I was touched by how many people were there. They came from all over and every part of your life. They came to remember you and they came to support us. It was very special. Terri sang Blackbird with Vin playing guitar and I sang Bist Du Bei Mir. I was nervous that I wouldn't get through it and that my voice would crack or I would start crying, but I knew how important that song was to you and Fred and I made it. I was pretty proud of myself and I feel like I can still see you cheering me on and telling me I can do it. Coco spoke, too, and she was so wonderful. She talked about you being kind and supportive and having the heart of a servant of both humanity and the Lord. She's always been such a good writer and able to put her thoughts and emotions into words that everyone around her can feel. I was a little irked at Kate and Margaret - the producers - for putting me right after her. Fred spoke second to last and told us how much he loves you, how proud he was of you every day for the past 18 years and how much he misses you. The very best part was the last, though, where you spoke to us. Mom played a video she took of you, her and Fred in Captiva around this time last year. She asked about your day and what your favorite and least favorite things were. You said how wonderful life is and how grateful you were to be able to spend it with the people you love. I know you didn't want to have everyone cry at your service, but we couldn't help it when you spoke such beautiful, true and poignant words.
Tonight I was brushing my teeth and washing my face as I got ready for bed and it finally hit me that you're gone. I just miss you so much, Martha. I miss having you around to spend time with and to laugh with. You really had the best laugh. John hugged me while I cried but then he asked me if I knew where you are. I looked up at him and he pointed to my heart and said, "here." You're in my heart, you're in his heart, you're in Mom's and Dad's and my sisters' and the hearts of all the Mooses. You're in the hearts of your friends, your coworkers, your mentees. You're in Fred's heart and in Scout's.
I know you were there today with us so you don't really need me to recap it for you, but it feels good to do, so thanks for bearing with me. I have a feeling you like to hear it. John said Val videotaped the service, so if you want to rewatch it, you might be able to get it from her.
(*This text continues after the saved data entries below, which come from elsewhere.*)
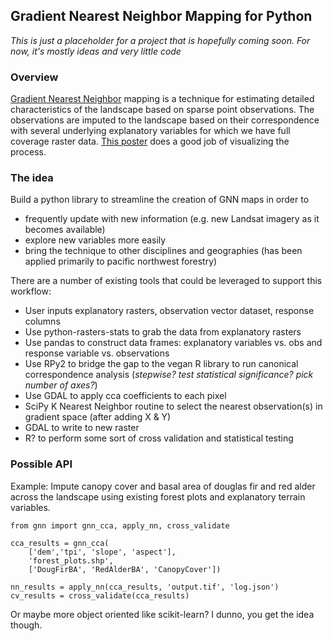 ## Gradient Nearest Neighbor Mapping for Python

*This is just a placeholder for a project that is hopefully coming soon.*
*For now, it's mostly ideas and very little code*

### Overview

[Gradient Nearest Neighbor](http://www.forestencyclopedia.net/p/p3453) mapping is
a technique for estimating detailed characteristics of the landscape based on 
sparse point observations. The observations are imputed to the landscape based on
their correspondence with several underlying explanatory variables for which we
have full coverage raster data. [This poster](http://www.fsl.orst.edu/clams/download/posters/gnn_scaling.pdf)
does a good job of visualizing the process.

### The idea

Build a python library to streamline the creation of GNN maps in order to

* frequently update with new information (e.g. new Landsat imagery as it becomes available)
* explore new variables more easily
* bring the technique to other disciplines and geographies (has been applied primarily to pacific northwest forestry)

There are a number of existing tools that could be leveraged to support this workflow:

* User inputs explanatory rasters, observation vector dataset, response columns
* Use python-rasters-stats to grab the data from explanatory rasters
* Use pandas to construct data frames: explanatory variables vs. obs and response variable vs. observations
* Use RPy2 to bridge the gap to the vegan R library to run canonical correspondence analysis (*stepwise? test statistical significance? pick number of axes?*)
* Use GDAL to apply cca coefficients to each pixel 
* SciPy K Nearest Neighbor routine to select the nearest observation(s) in gradient space (after adding X & Y)
* GDAL to write to new raster
* R? to perform some sort of cross validation and statistical testing

### Possible API

Example: Impute canopy cover and basal area of douglas fir and red alder across 
the landscape using existing forest plots and explanatory terrain variables. 

    from gnn import gnn_cca, apply_nn, cross_validate
    
    cca_results = gnn_cca(
        ['dem','tpi', 'slope', 'aspect'], 
        'forest_plots.shp', 
        ['DougFirBA', 'RedAlderBA', 'CanopyCover'])

    nn_results = apply_nn(cca_results, 'output.tif', 'log.json')
    cv_results = cross_validate(cca_results)

Or maybe more object oriented like scikit-learn? I dunno, you get the idea though.
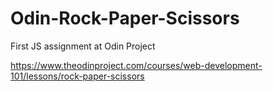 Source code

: # Odin-Rock-Paper-Scissors

First JS assignment at Odin Project

https://www.theodinproject.com/courses/web-development-101/lessons/rock-paper-scissors

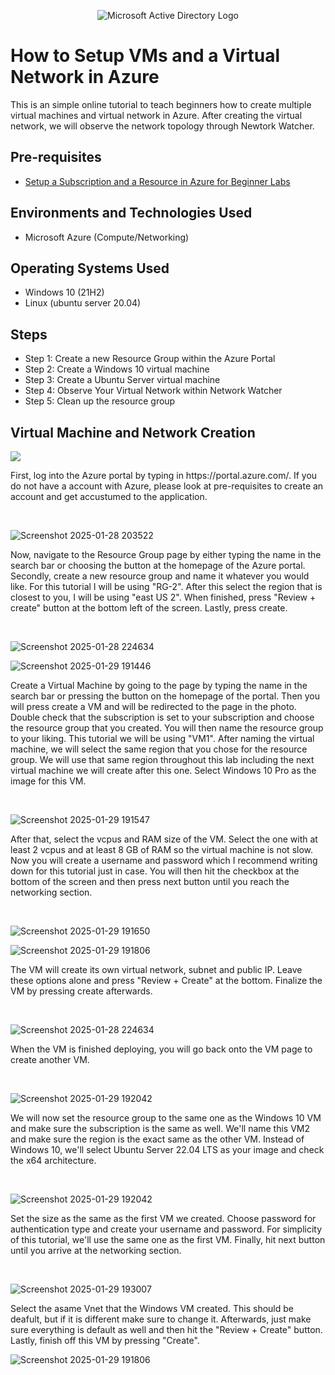 <p align="center">
</p>
<p align="center">
<img src="https://www.imagar.com/wp-content/uploads/2018/06/azure.png" alt="Microsoft Active Directory Logo"/>
</p>

<h1>How to Setup VMs and a Virtual Network in Azure</h1>
This is an simple online tutorial to teach beginners how to create multiple virtual machines and virtual network in Azure. After creating the virtual network, we will observe the network topology through Newtork Watcher.<br />

<h2>Pre-requisites </h2>

- [Setup a Subscription and a Resource in Azure for Beginner Labs](https://github.com/BenjaminG-Dreams/setup-azure-sub-and-resource)

<h2>Environments and Technologies Used</h2>

- Microsoft Azure (Compute/Networking)

<h2>Operating Systems Used </h2>

- Windows 10 (21H2)
- Linux (ubuntu server 20.04)

<h2>Steps</h2>

- Step 1: Create a new Resource Group within the Azure Portal
- Step 2: Create a Windows 10 virtual machine
- Step 3: Create a Ubuntu Server virtual machine
- Step 4: Observe Your Virtual Network within Network Watcher
- Step 5: Clean up the resource group


<h2>Virtual Machine and Network Creation</h2>

<p>
<img src="https://i.imgur.com/pXKn1Uq.png"/>
</p>
<p>
First, log into the Azure portal by typing in https://portal.azure.com/. If you do not have a account with Azure, please look at pre-requisites to create an account and get accustumed to the application.
</p>
<br />

![Screenshot 2025-01-28 203522](https://github.com/user-attachments/assets/e4d75f47-1d7d-4ae3-ba44-6f3d14508b79)

<p>
Now, navigate to the Resource Group page by either typing the name in the search bar or choosing the button at the homepage of the Azure portal. Secondly, create a new resource group and name it whatever you would like. For this tutorial I will be using "RG-2". After this select the region that is closest to you, I will be using "east US 2". When finished, press "Review + create" button at the bottom left of the screen. Lastly, press create.
</p>
<br />

![Screenshot 2025-01-28 224634](https://github.com/user-attachments/assets/18d249b5-7120-4deb-80b8-bc94da1e0b13)

![Screenshot 2025-01-29 191446](https://github.com/user-attachments/assets/b203fcfb-3075-4c44-aa52-75cdf7a4587b)

<p>
Create a Virtual Machine by going to the page by typing the name in the search bar or pressing the button on the homepage of the portal. Then you will press create a VM and will be redirected to the page in the photo. Double check that the subscription is set to your subscription and choose the resource group that you created. You will then name the resource group to your liking. This tutorial we will be using "VM1". After naming the virtual machine, we will select the same region that you chose for the resource group. We will use that same region throughout this lab including the next virtual machine we will create after this one. Select Windows 10 Pro as the image for this VM.
</p>
<br />

![Screenshot 2025-01-29 191547](https://github.com/user-attachments/assets/f1725635-b558-4627-aa8d-232aaf479618)

<p>
After that, select the vcpus and RAM size of the VM. Select the one with at least 2 vcpus and at least 8 GB of RAM so the virtual machine is not slow. Now you will create a username and password which I recommend writing down for this tutorial just in case. You will then hit the checkbox at the bottom of the screen and then press next button until you reach the networking section. 
</p>
<br />

![Screenshot 2025-01-29 191650](https://github.com/user-attachments/assets/36185b71-3ae5-4ae9-add0-8b339f6133c0)

![Screenshot 2025-01-29 191806](https://github.com/user-attachments/assets/08b20820-7dae-43ad-a12b-f746b891c259)

<p>
The VM will create its own virtual network, subnet and public IP. Leave these options alone and press "Review + Create" at the bottom. Finalize the VM by pressing create afterwards.
</p>
<br />

![Screenshot 2025-01-28 224634](https://github.com/user-attachments/assets/52b715e6-3236-4048-9878-e1fed26b3d5b)

<p>
When the VM is finished deploying, you will go back onto the VM page to create another VM.
</p>
<br />

![Screenshot 2025-01-29 192042](https://github.com/user-attachments/assets/00611b30-1da0-47e3-963f-3ff2978ea013)

<p>
We will now set the resource group to the same one as the Windows 10 VM and make sure the subscription is the same as well. We'll name this VM2 and make sure the region is the exact same as the other VM. Instead of Windows 10, we'll select Ubuntu Server 22.04 LTS as your image and check the x64 architecture.
</p>
<br />

![Screenshot 2025-01-29 192042](https://github.com/user-attachments/assets/fcf1b48d-3329-418c-befe-98fbef53f775)

<p>
Set the size as the same as the first VM we created. Choose password for authentication type and create your username and password. For simplicity of this tutorial, we'll use the same one as the first VM. Finally, hit next button until you arrive at the networking section.
</p>
<br />

![Screenshot 2025-01-29 193007](https://github.com/user-attachments/assets/a3ba43b3-0e3d-4fb2-9d78-b04f74cbc5dd)

<p>
Select the asame Vnet that the Windows VM created. This should be deafult, but if it is different make sure to change it. Afterwards, just make sure everything is default as well and then hit the "Review + Create" button. Lastly, finish off this VM by pressing "Create".

![Screenshot 2025-01-29 191806](https://github.com/user-attachments/assets/584a4a13-ddfb-4732-86b9-514b9c2a5474)

</p>
<br />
I don't know the logistics of that, but I'm pretty sure that you could figure it out.
Thank you for always, always being there for me. You showed me how to be an aunt, how to be another mom. You taught me songs like What Makes the Lightening, Flea Fly and Tell Me Why that someday I'll sing to my kids. You showed me what it feels like to have someone support and love you and cheer you on constantly and unconditionally. I want to do that, too. I want to pass on the lessons I learned from you to the people in my life now and the people who will be in my life someday in the future. I'm sad that you won't meet my children, but I'll tell them all about you and how special you were. How special you are. I miss you, but I do still feel your presence and I think I always will. You are so loved in this world and I know you are even more in the next.